In 1933, this form of the disease began to be used in the differential diagnosis of childhood types of schizophrenia. In particular, the Soviet psychiatrist G.E. Sukhareva was engaged in such practice. Only in 1955 R.A. Najarova describes the symptomatology of sluggish schizophrenia under this very name. In 1969 his work was published by Professor A.V. is filled by

After that, the disease described began to be used as a full-fledged diagnosis. Today, psychiatrists, on a case-by-case basis, use the names “sluggish schizophrenia” or “schizotypal disorder” to describe the pathology.


The leading cause of schizophrenia is a disorder in the brain when an improper exchange of neurotransmitters provides connections between neurons – brain cells. Many factors can provoke such disorders.

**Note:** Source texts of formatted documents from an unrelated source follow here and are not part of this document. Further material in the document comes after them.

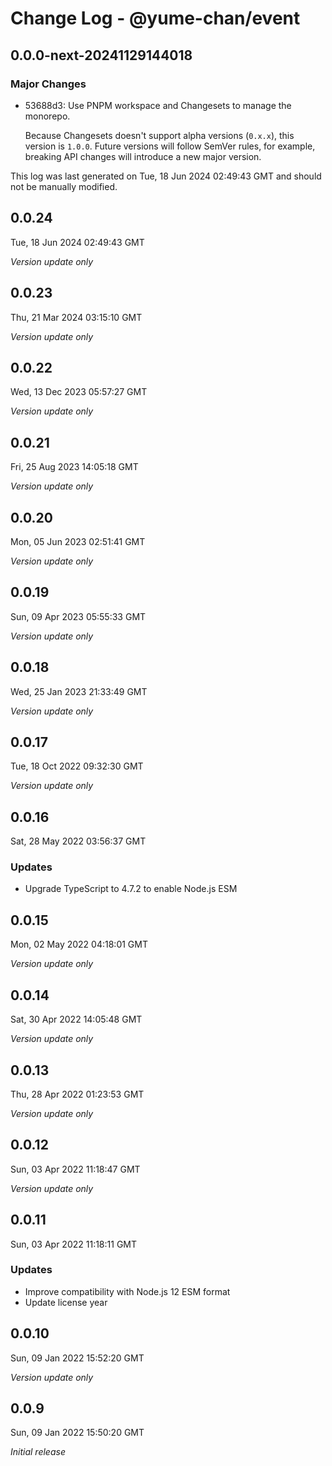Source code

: # Change Log - @yume-chan/event

## 0.0.0-next-20241129144018

### Major Changes

- 53688d3: Use PNPM workspace and Changesets to manage the monorepo.

    Because Changesets doesn't support alpha versions (`0.x.x`), this version is `1.0.0`. Future versions will follow SemVer rules, for example, breaking API changes will introduce a new major version.

This log was last generated on Tue, 18 Jun 2024 02:49:43 GMT and should not be manually modified.

## 0.0.24

Tue, 18 Jun 2024 02:49:43 GMT

_Version update only_

## 0.0.23

Thu, 21 Mar 2024 03:15:10 GMT

_Version update only_

## 0.0.22

Wed, 13 Dec 2023 05:57:27 GMT

_Version update only_

## 0.0.21

Fri, 25 Aug 2023 14:05:18 GMT

_Version update only_

## 0.0.20

Mon, 05 Jun 2023 02:51:41 GMT

_Version update only_

## 0.0.19

Sun, 09 Apr 2023 05:55:33 GMT

_Version update only_

## 0.0.18

Wed, 25 Jan 2023 21:33:49 GMT

_Version update only_

## 0.0.17

Tue, 18 Oct 2022 09:32:30 GMT

_Version update only_

## 0.0.16

Sat, 28 May 2022 03:56:37 GMT

### Updates

- Upgrade TypeScript to 4.7.2 to enable Node.js ESM

## 0.0.15

Mon, 02 May 2022 04:18:01 GMT

_Version update only_

## 0.0.14

Sat, 30 Apr 2022 14:05:48 GMT

_Version update only_

## 0.0.13

Thu, 28 Apr 2022 01:23:53 GMT

_Version update only_

## 0.0.12

Sun, 03 Apr 2022 11:18:47 GMT

_Version update only_

## 0.0.11

Sun, 03 Apr 2022 11:18:11 GMT

### Updates

- Improve compatibility with Node.js 12 ESM format
- Update license year

## 0.0.10

Sun, 09 Jan 2022 15:52:20 GMT

_Version update only_

## 0.0.9

Sun, 09 Jan 2022 15:50:20 GMT

_Initial release_
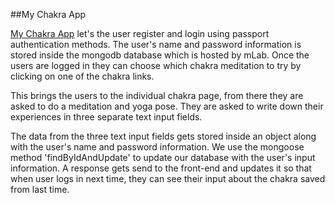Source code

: ##My Chakra App

[My Chakra App](https://agile-springs-89459.herokuapp.com/) let's the user register
and login using passport authentication methods. The user's name and password information
is stored inside the mongodb database which is hosted by mLab.  Once the users are logged in they
can choose which chakra meditation to try by clicking on one of the chakra links.

This brings the users to the individual chakra page, from there they are asked to 
do a meditation and yoga pose.  They are asked to write down their experiences in three
separate text input fields. 

The data from the three text input fields gets stored inside an object along with the 
user's name and password information.  We use the mongoose method 'findByIdAndUpdate' to
update our database with the user's input information.  A response gets send to the
front-end and updates it so that when user logs in next time, they can see their 
input about the chakra saved from last time.
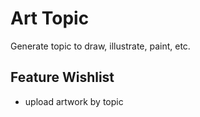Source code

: # Art Topic

Generate topic to draw, illustrate, paint, etc.

## Feature Wishlist

- upload artwork by topic
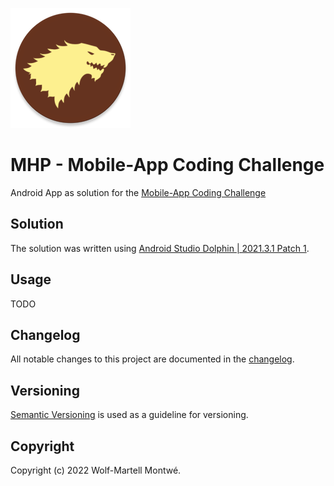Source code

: ![Logo](assets/logo.png)

# MHP - Mobile-App Coding Challenge

Android App as solution for the [Mobile-App Coding Challenge](https://github.com/MHP-A-Porsche-Company/coding-challenges/blob/master/Mobile/README.md)

## Solution

The solution was written using [Android Studio Dolphin | 2021.3.1 Patch 1](https://developer.android.com/studio/).

## Usage

TODO

## Changelog

All notable changes to this project are documented in the [changelog](CHANGELOG.md).

## Versioning

[Semantic Versioning](http://semver.org/) is used as a guideline for versioning.

## Copyright

Copyright (c) 2022 Wolf-Martell Montwé.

It is usually a question of heredity. However, genetic predisposition cannot fully explain this pathology since 10% of patients do not have people with mental disorders in their families. Other provoking factors include:

  • Abnormal embryo development can result from injuries to the mother or her unhealthy lifestyle during pregnancy.
  • Problems in upbringing. The likelihood of psychosis increases if the child is raised in an environment of permissiveness or despotism. Physicians claim that today there is an increase in the number of schizophrenic patients neglected by their mothers during childhood.
  • Shocks. Often they trigger the disease’s development, especially in the presence of a genetic predisposition. We are discussing sexual violence, dismissal from work, expulsion from the university, cheating on a spouse, etc.
  • Age crises. Schizophrenia mainly manifests in childhood or at the age of 25-35. In these intervals, crises may be connected with the beginning of adult life, with the necessity of leaving the parental home or building your own family.
  • Alcoholism and drug addiction. Regular consumption of psychoactive substances negatively affects many parts of the brain. Schizophrenia can also be a consequence of such addictions.

These are the main factors. Mechanical trauma can also lead to abnormalities in the brain. In the clinical practice of psychiatrists, there are cases where signs of schizophrenia began to appear five or even ten years after the trauma.


Sluggish schizophrenia can be continuous and seizure-like. But often, there is the first type of pathology, which has three stages of development:

  • Latent. Symptoms are poorly expressed and therefore unnoticed by the relatives of the patient, who do not consider or feel ill. However, he refuses to communicate with people, leave the house, and go to school or work. Often there is nervous overexcitement or depression. The disease usually begins in adolescence. More vivid signs appear several years later.
  • Active. Symptoms become pronounced. People around him begin to notice something “strange” happening to the person. He often panics, is afraid of everything, and worries for no reason. Delusions and hallucinations are absent.
  • Weakened. The patient’s condition returns to normal. A quiescence period sets in, lasting for dozens of years.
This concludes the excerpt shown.